Set in 1968, The Sapphires depicts an Australia rocked not only by racial tensions but also by earlier policies that allowed the government to snatch fair-skinned Aboriginal children from their homes and give them to white families to assimilate (the government denied full citizenship to Aboriginal people until 1967).
This mostly upbeat crowd-pleaser — about four Aboriginal singers who get an opportunity to tour Vietnam and perform for American troops — soothes the audience with glistening harmonies and familiar songs and doesn’t always handle the ugly past simmering just below its surface gracefully. But then, it’s not a serious drama in the vein of Rabbit Proof Fence, in which three young girls cross the Outback to return to their families. It’s sunnier, more steeped in nostalgia — and undeniable fun.

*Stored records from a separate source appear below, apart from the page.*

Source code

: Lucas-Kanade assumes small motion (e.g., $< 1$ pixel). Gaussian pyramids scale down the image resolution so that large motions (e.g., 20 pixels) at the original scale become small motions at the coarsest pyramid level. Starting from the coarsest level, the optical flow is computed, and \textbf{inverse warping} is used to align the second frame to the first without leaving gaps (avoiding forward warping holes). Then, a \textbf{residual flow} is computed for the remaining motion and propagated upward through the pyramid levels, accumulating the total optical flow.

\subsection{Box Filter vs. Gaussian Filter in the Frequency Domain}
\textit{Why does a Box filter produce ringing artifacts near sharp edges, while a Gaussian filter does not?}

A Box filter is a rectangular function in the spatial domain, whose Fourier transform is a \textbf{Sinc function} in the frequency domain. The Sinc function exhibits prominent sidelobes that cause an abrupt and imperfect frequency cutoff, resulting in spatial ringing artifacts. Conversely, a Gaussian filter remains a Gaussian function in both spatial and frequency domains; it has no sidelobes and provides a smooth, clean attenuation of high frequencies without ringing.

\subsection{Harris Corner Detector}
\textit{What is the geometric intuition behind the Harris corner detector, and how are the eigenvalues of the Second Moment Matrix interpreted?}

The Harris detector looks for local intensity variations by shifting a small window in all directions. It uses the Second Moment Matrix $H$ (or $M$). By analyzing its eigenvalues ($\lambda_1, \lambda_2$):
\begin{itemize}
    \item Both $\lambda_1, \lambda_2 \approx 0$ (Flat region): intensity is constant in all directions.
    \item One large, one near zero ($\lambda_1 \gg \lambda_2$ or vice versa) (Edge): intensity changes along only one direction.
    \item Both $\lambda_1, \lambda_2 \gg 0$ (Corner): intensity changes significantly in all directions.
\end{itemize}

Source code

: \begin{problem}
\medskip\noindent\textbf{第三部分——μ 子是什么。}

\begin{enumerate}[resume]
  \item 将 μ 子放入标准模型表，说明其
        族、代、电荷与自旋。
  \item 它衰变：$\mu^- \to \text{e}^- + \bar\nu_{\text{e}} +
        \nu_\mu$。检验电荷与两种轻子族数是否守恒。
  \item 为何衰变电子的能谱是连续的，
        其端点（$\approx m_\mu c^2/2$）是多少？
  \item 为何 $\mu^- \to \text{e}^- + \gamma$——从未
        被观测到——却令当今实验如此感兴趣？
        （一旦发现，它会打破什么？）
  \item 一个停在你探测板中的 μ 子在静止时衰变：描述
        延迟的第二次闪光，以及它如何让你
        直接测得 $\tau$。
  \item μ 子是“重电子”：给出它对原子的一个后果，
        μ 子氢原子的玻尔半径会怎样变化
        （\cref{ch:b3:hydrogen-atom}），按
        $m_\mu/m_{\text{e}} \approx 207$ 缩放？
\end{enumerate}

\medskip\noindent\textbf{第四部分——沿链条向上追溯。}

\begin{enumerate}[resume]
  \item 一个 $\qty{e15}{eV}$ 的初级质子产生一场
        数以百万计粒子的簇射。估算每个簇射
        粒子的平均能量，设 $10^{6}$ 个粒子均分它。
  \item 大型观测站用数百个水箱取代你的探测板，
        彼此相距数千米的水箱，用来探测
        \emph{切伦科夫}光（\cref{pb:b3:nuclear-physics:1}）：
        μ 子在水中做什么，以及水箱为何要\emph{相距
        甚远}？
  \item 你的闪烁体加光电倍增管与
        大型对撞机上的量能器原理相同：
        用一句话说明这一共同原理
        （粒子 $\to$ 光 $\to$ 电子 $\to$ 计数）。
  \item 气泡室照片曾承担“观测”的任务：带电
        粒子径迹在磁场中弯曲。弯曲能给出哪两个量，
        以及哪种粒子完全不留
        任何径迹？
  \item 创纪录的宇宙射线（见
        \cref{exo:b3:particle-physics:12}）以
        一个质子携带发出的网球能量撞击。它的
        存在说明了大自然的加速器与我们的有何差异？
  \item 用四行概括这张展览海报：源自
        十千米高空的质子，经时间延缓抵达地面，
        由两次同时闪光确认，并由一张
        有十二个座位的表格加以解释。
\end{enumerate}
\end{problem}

Inspired by a true story about the family of screenwriter Tony Briggs, who also wrote a play on the subject, The Sapphires gives Chris O’Dowd (Bridesmaids, Friends With Kids) a chance to take on a leading role, and he’s funny and charming and makes the case that he deserves a big-time movie all his own. O’Dowd plays down-on-his-luck, always-rumpled Irishman Dave Lovelace, who is shaken from his hangover one day while emceeing a low-rent talent show in Melbourne by three sisters harmonizing on Merle Haggard’s Today I Started Loving You Again. They lose the competition — the racist audience remains actively hostile to them — but they ask Dave to help them audition for a gig to perform in Vietnam.

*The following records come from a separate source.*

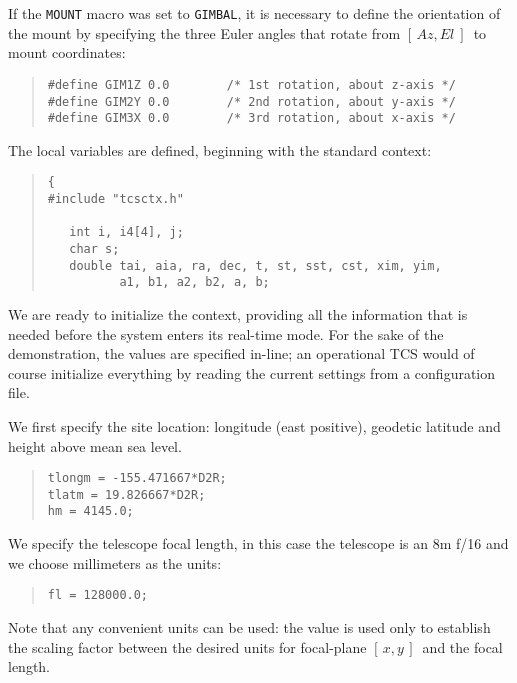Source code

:\documentclass[12pt,fleqn,twoside]{article}
\renewcommand{\_}{{\tt\char'137}}     %
\newcommand{\azel}      {$[\,Az,El~]$}
\newcommand{\xy}        {$[\,x,y\,]$}
\begin{document}
If the {\tt MOUNT} macro was set to {\tt GIMBAL}, it is necessary to
define the orientation of the mount by specifying the three
Euler angles that rotate from \azel\ to mount coordinates:
\begin{quote}
\begin{small}
\begin{verbatim}
#define GIM1Z 0.0        /* 1st rotation, about z-axis */
#define GIM2Y 0.0        /* 2nd rotation, about y-axis */
#define GIM3X 0.0        /* 3rd rotation, about x-axis */
\end{verbatim}\end{small}
\end{quote}
The local variables are defined, beginning with
the standard context:
\begin{quote}
\begin{small}
\begin{verbatim}
{
#include "tcsctx.h"

   int i, i4[4], j;
   char s;
   double tai, aia, ra, dec, t, st, sst, cst, xim, yim,
          a1, b1, a2, b2, a, b;
\end{verbatim}\end{small}
\end{quote}
We are ready to initialize the context, providing all the
information that is needed before the
system enters its real-time mode.  For the sake of the demonstration,
the values are specified in-line;  an operational TCS would of course
initialize everything by reading the current settings from
a configuration file.

We first specify
the site location: longitude (east positive),
geodetic latitude and height above mean sea level.
\begin{quote}
\begin{small}
\begin{verbatim}
tlongm = -155.471667*D2R;
tlatm = 19.826667*D2R;
hm = 4145.0;
\end{verbatim}\end{small}
\end{quote}
We specify the telescope focal length,
in this case the telescope is an 8m f/16 and we choose
millimeters as the units:
\begin{quote}
\begin{small}
\begin{verbatim}
fl = 128000.0;
\end{verbatim}\end{small}
\end{quote}
Note that any convenient units can be used:  the value is
used only to establish the scaling factor between
the desired units for focal-plane \xy\ and the focal length.
\end{document}
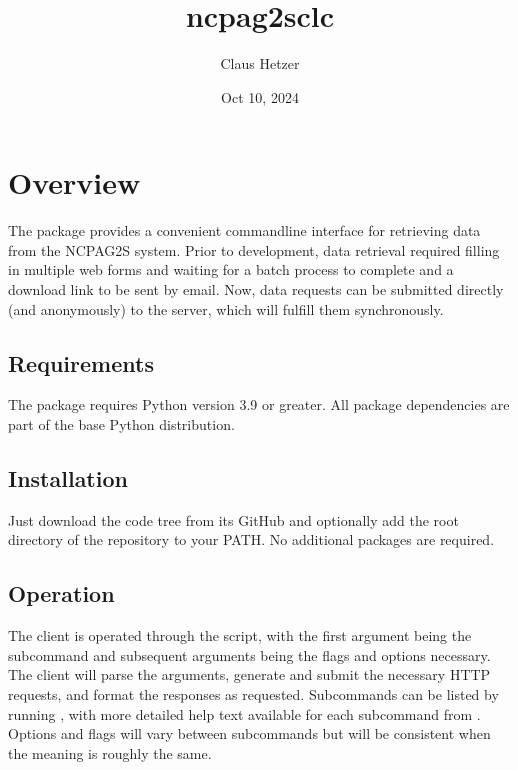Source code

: \documentclass[letterpaper,10pt,english]{sphinxmanual}
\title{ncpag2s\sphinxhyphen{}clc}
\date{Oct 10, 2024}
\author{Claus Hetzer}
\begin{document}
\pagestyle{empty}
\sphinxmaketitle
\pagestyle{plain}
\sphinxtableofcontents
\pagestyle{normal}
\label{\detokenize{index::doc}}



\chapter{Overview}
\label{\detokenize{overview:overview}}\label{\detokenize{overview:id1}}\label{\detokenize{overview::doc}}
\sphinxAtStartPar
The  package provides a convenient command\sphinxhyphen{}line interface for retrieving data from the NCPA\sphinxhyphen{}G2S system.  Prior to development, data retrieval required filling in multiple web forms and waiting for a batch process to complete and a download link to be sent by email.  Now, data requests can be submitted directly (and anonymously) to the server, which will fulfill them synchronously.


\section{Requirements}
\label{\detokenize{overview:requirements}}
\sphinxAtStartPar
The  package requires Python version 3.9 or greater.  All package dependencies are part of the base Python distribution.


\section{Installation}
\label{\detokenize{overview:installation}}
\sphinxAtStartPar
Just download the code tree from its GitHub  and optionally add the root directory of the repository to your PATH. No additional packages are required.


\section{Operation}
\label{\detokenize{overview:operation}}
\sphinxAtStartPar
The client is operated through the  script, with the first argument being the subcommand and subsequent arguments being the flags and options necessary. The client will parse the arguments, generate and submit the necessary HTTP requests, and format the responses as requested.  Subcommands can be listed by running , with more detailed help text available for each subcommand from .  Options and flags will vary between subcommands but will be consistent when the meaning is roughly the same.
\end{document}
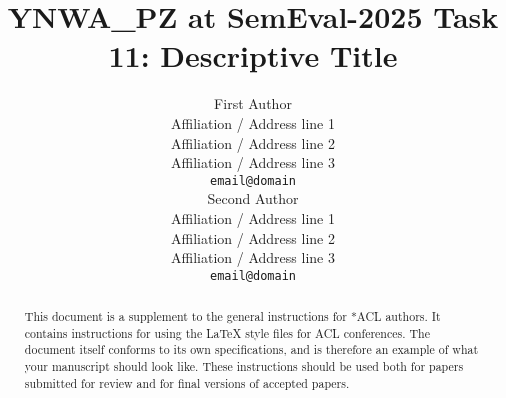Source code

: \documentclass[11pt]{article}
\title{YNWA\_PZ at SemEval-2025 Task 11: Descriptive Title}
\author{First Author \\
  Affiliation / Address line 1 \\
  Affiliation / Address line 2 \\
  Affiliation / Address line 3 \\
  \texttt{email@domain} \\\And
  Second Author \\
  Affiliation / Address line 1 \\
  Affiliation / Address line 2 \\
  Affiliation / Address line 3 \\
  \texttt{email@domain} \\}
\begin{document}
\maketitle
\begin{abstract}
  This document is a supplement to the general instructions for *ACL authors. It contains instructions for using the \LaTeX{} style files for ACL conferences.
  The document itself conforms to its own specifications, and is therefore an example of what your manuscript should look like.
  These instructions should be used both for papers submitted for review and for final versions of accepted papers.
\end{abstract}












\appendix



\end{document}
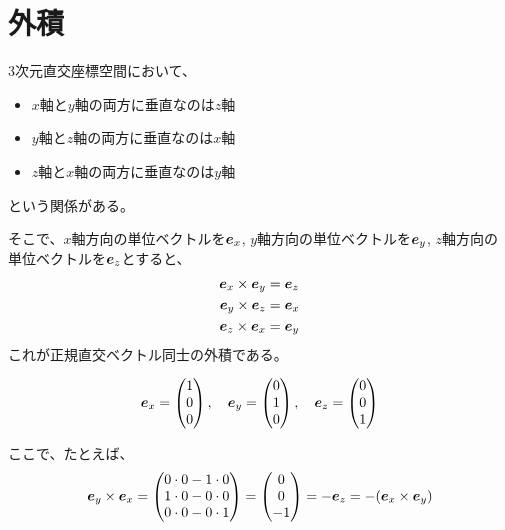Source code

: \documentclass[../../../topic_linear-algebra]{subfiles}
\begin{document}
\sectionline
\section{外積}

3次元直交座標空間において、
\begin{itemize}
  \item $x$軸と$y$軸の両方に垂直なのは$z$軸
  \item $y$軸と$z$軸の両方に垂直なのは$x$軸
  \item $z$軸と$x$軸の両方に垂直なのは$y$軸
\end{itemize}
という関係がある。

\br

そこで、$x$軸方向の単位ベクトルを$\vb*{e}_x$, $y$軸方向の単位ベクトルを$\vb*{e}_y$, $z$軸方向の単位ベクトルを$\vb*{e}_z$とすると、
\begin{align*}
  \vb*{e}_x \times \vb*{e}_y &= \vb*{e}_z \\
  \vb*{e}_y \times \vb*{e}_z &= \vb*{e}_x \\
  \vb*{e}_z \times \vb*{e}_x &= \vb*{e}_y
\end{align*}
これが正規直交ベクトル同士の外積である。

\begin{equation*}
  \vb*{e}_x = \begin{pmatrix}
    1 \\
    0 \\
    0
  \end{pmatrix} , \quad
  \vb*{e}_y = \begin{pmatrix}
    0 \\
    1 \\
    0
  \end{pmatrix} , \quad
  \vb*{e}_z = \begin{pmatrix}
    0 \\
    0 \\
    1
  \end{pmatrix}
\end{equation*}

ここで、たとえば、
\begin{equation*}
  \vb*{e}_y \times \vb*{e}_x = \begin{pmatrix}
    0 \cdot 0 - 1 \cdot 0 \\
    1 \cdot 0 - 0 \cdot 0 \\
    0 \cdot 0 - 0 \cdot 1
  \end{pmatrix} = \begin{pmatrix}
    0 \\
    0 \\
    -1
  \end{pmatrix} = -\vb*{e}_z = - (\vb*{e}_x \times \vb*{e}_y)
\end{equation*}
\end{document}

Dave, who needs the money, agrees, with one caveat: they trade in their beloved country repertoire for soul music, his passion. In turn, they decide to ask their cousin Kay, who sang with them until sent to live with a white family, to join the group.
And so the soundtrack shifts to the familiar strains of I Heard It Through the Grapevine — their initial version inspires Dave to beg, “Can you make it blacker?” — and I’ll Take You There and the like. Conflicts arise. Gail (Deborah Mailman), the eldest, feels guilt and anger toward Kay (Shari Stebbins), who isn’t quite sure how she fits in with the family anymore. Sexy Cynthia (Mirranda Tapsell) tries to get over being dumped by flirting her way through Vietnam. And everybody resents Julie (Jessica Mauboy), the youngest singer and owner of the best voice, who takes over all the lead vocals with just a little too much condescension.

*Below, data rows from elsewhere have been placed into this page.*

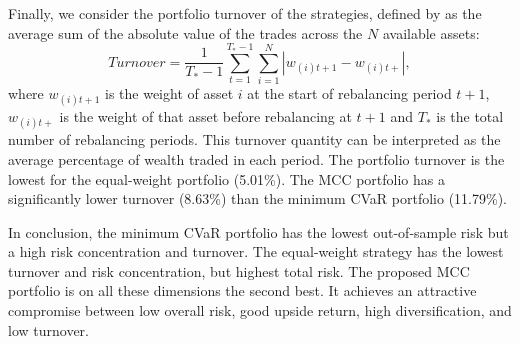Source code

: \documentclass[12pt,a4paper]{article}
\begin{document}

Finally, we consider the portfolio turnover of the strategies, defined by \citet{DeMiguel2009} as the average sum of the absolute value of the trades across the $N$ available assets:
\begin{equation} Turnover = \frac{1}{T_*-1} \sum_{t=1}^{T_*-1} \sum_{i=1}^N | w_{(i)t+1}-w_{(i)t+} |,
\label{eq:turnover} \end{equation}
where $w_{(i)t+1}$ is the weight of asset $i$ at the start of rebalancing period $t+1$, $w_{(i)t+}$ is the weight of that asset before rebalancing at $t+1$ and $T_*$ is the total number of rebalancing periods. This turnover quantity can be interpreted as the average percentage of wealth traded in each period. The portfolio turnover is the lowest for the equal-weight portfolio (5.01\%).  The MCC portfolio has a significantly lower turnover (8.63\%) than the minimum CVaR portfolio (11.79\%).

	In conclusion, the minimum CVaR portfolio has the lowest out-of-sample risk but a high risk concentration and turnover. The equal-weight strategy has the lowest turnover and risk concentration, but highest total risk. The proposed MCC portfolio is on all these dimensions the second best. It achieves an attractive compromise between low overall risk, good upside return, high diversification, and low turnover.
\end{document}
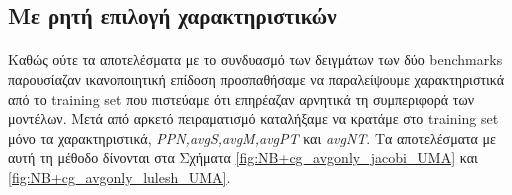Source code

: \subsection{Με ρητή επιλογή χαρακτηριστικών}
\paragraph{}
Καθώς ούτε τα αποτελέσματα με το συνδυασμό των δειγμάτων των δύο benchmarks παρουσίαζαν ικανοποιητική επίδοση προσπαθήσαμε να παραλείψουμε χαρακτηριστικά από το training set που πιστεύαμε ότι επηρέαζαν αρνητικά τη συμπεριφορά των μοντέλων. Μετά από αρκετό πειραματισμό καταλήξαμε να κρατάμε στο training set μόνο τα χαρακτηριστικά, \textit{PPN,avgS,avgM,avgPT} και \textit{avgNT}. Τα αποτελέσματα με αυτή τη μέθοδο δίνονται στα Σχήματα \ref{fig:NB+cg_avgonly_jacobi_UMA} και \ref{fig:NB+cg_avgonly_lulesh_UMA}.

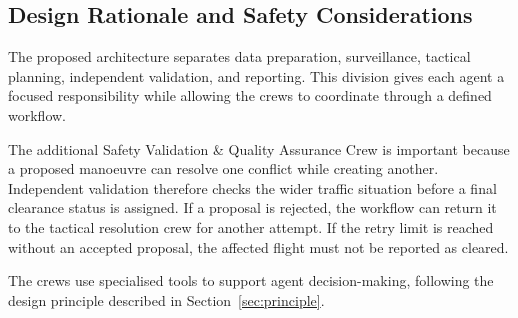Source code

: \subsection{Design Rationale and Safety Considerations}

The proposed architecture separates data preparation, surveillance, tactical planning, independent validation, and reporting. This division gives each agent a focused responsibility while allowing the crews to coordinate through a defined workflow.

The additional Safety Validation \& Quality Assurance Crew is important because a proposed manoeuvre can resolve one conflict while creating another. Independent validation therefore checks the wider traffic situation before a final clearance status is assigned. If a proposal is rejected, the workflow can return it to the tactical resolution crew for another attempt. If the retry limit is reached without an accepted proposal, the affected flight must not be reported as cleared.


The crews use specialised tools to support agent decision-making, following the design principle described in Section~\ref{sec:principle}.
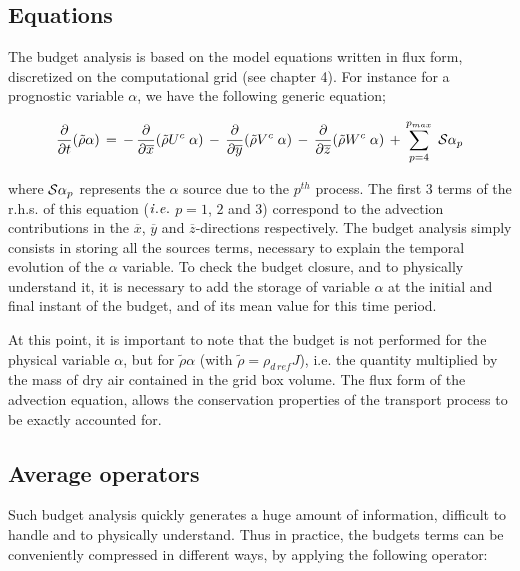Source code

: \subsection{Equations}

 The budget analysis is based on the model equations written in flux form,
discretized on the computational grid (see chapter 4).
 For instance for a prognostic variable
$\alpha$, we have the following generic equation;

\begin{equation}
\dfrac{\partial}{\partial t}(\tilde{\rho}\alpha) \, = \, - \,
 \dfrac{\partial }{\partial \overline{x}} (\tilde{\rho} U^{c} \;  \alpha)
\, - \, \dfrac{\partial }{\partial \overline{y}} (\tilde{\rho} V^{c} \;  \alpha)
\, - \, \dfrac{\partial }{\partial \overline{z}} (\tilde{\rho} W^{c} \;  \alpha)
\, + \, \sum_{p=4}^{p_{max}} \; {\cal S}\alpha_p
\end{equation}

\noindent where ${\cal S}\alpha_p$ represents the $\alpha$ source
due to the $p^{th}$ process. The first 3 terms of the r.h.s. of this equation
($\it i.e.$ $p= 1$, $2$ and $3$) correspond to the advection contributions in the
$\overline{x}$, $\overline{y}$ and $\overline{z}$-directions respectively.
The budget analysis simply consists in storing all the sources terms,
necessary to explain the temporal evolution of the $\alpha$ variable.
To check the budget closure, and to physically understand it, it is necessary to
add the storage of variable $\alpha$ at the initial and final instant
of the budget, and of its mean value for this time period.

 At this point, it is important to note that the budget is not performed for the
physical variable $\alpha$, but for $\tilde{\rho}\alpha$
(with $\tilde{\rho}  = \rho_{d\,ref} J$), i.e. the quantity multiplied
by the mass of dry
air contained in the grid box volume. The flux form of the advection equation,
allows the conservation properties of the transport process to be exactly
accounted for.

\subsection{Average operators}

 Such budget analysis quickly generates a huge amount of information, difficult
to handle and to physically understand. Thus in practice, the budgets terms
can be conveniently compressed in different ways, by applying the following
operator:

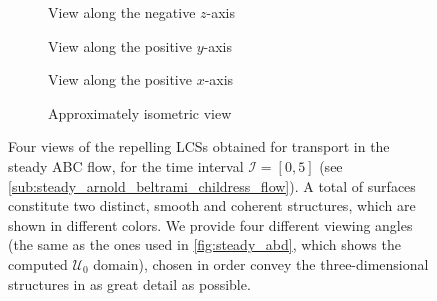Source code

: \begin{figure}[htpb]
    \centering
    \hspace*{\fill}
    \begin{subfigure}[b]{0.42\textwidth}
        \centering
        \caption[]{{\small View along the negative $z$-axis}}
        \label{fig:steady_lcss_z}
    \end{subfigure}\hfill%
    \begin{subfigure}[b]{0.42\textwidth}
        \centering
        \caption[]{{\small View along the positive $y$-axis}}
        \label{fig:steady_lcss_y}
    \end{subfigure}%
    \hspace*{\fill}

    \hspace*{\fill}
    \begin{subfigure}[b]{0.42\textwidth}
        \centering
        \caption[]{{\small View along the positive $x$-axis}}
        \label{fig:steady_lcss_x}
    \end{subfigure}\hfill%
    \begin{subfigure}[b]{0.42\textwidth}
        \centering
        \caption[]{{\small Approximately isometric view}}
        \label{fig:steady_lcss_isometric}
    \end{subfigure}%
    \hspace*{\fill}
    \caption[Four views of the repelling LCSs obtained for transport in the
    steady ABC flow]
    {
        Four views of the repelling LCSs obtained for transport in the steady
        ABC flow, for the time interval $\mathcal{I}=[0,5]$ (see
        \cref{sub:steady_arnold_beltrami_childress_flow}). A total of
         surfaces constitute two distinct, smooth and coherent
        structures, which are shown in different colors. We provide four
        different viewing angles (the same as the ones used in
        \cref{fig:steady_abd}, which shows the computed $\mathcal{U}_{0}$
        domain), chosen in order convey the three-dimensional structures in as
        great detail as possible.
}
    \label{fig:steady_lcss}
\end{figure}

Meanwhile Dave, not the most reliable guy on the planet, finds himself drawn to Gail, who clearly doesn’t have the highest opinion of sloppy, drunken white guys. Surprisingly, their tentative steps toward romance turn out to be one of the sweeter elements of the movie. Note to Hollywood: Not all leading men have to look like soap stars, nor do all leading ladies need to be blond and skinny to make a movie romance work.
The film takes a turn for the serious when the Sapphires lose their military escort, but it’s at its best in the lighter moments, as the Sapphires, white go-go boots and groovy flowered miniskirts flashing, sing their songs of pain, joy and freedom.
Cast: Chris O’Dowd, Deborah Mailman, Jessica Mauboy, Shari Sebbens, Miranda Tapsell.
Director: Wayne Blair.
Screenwriters: Tony Briggs, Keith Thompson.
Producers: Rosemary Blight, Kylie Du Fresne.
A Weinstein Co. release. Running time: 103 minutes. Sexuality, a scene of war violence, some language, thematic elements and smoking. Playing in Miami-Dade only: South Beach. Opens April 12 in Broward and Palm Beach locations.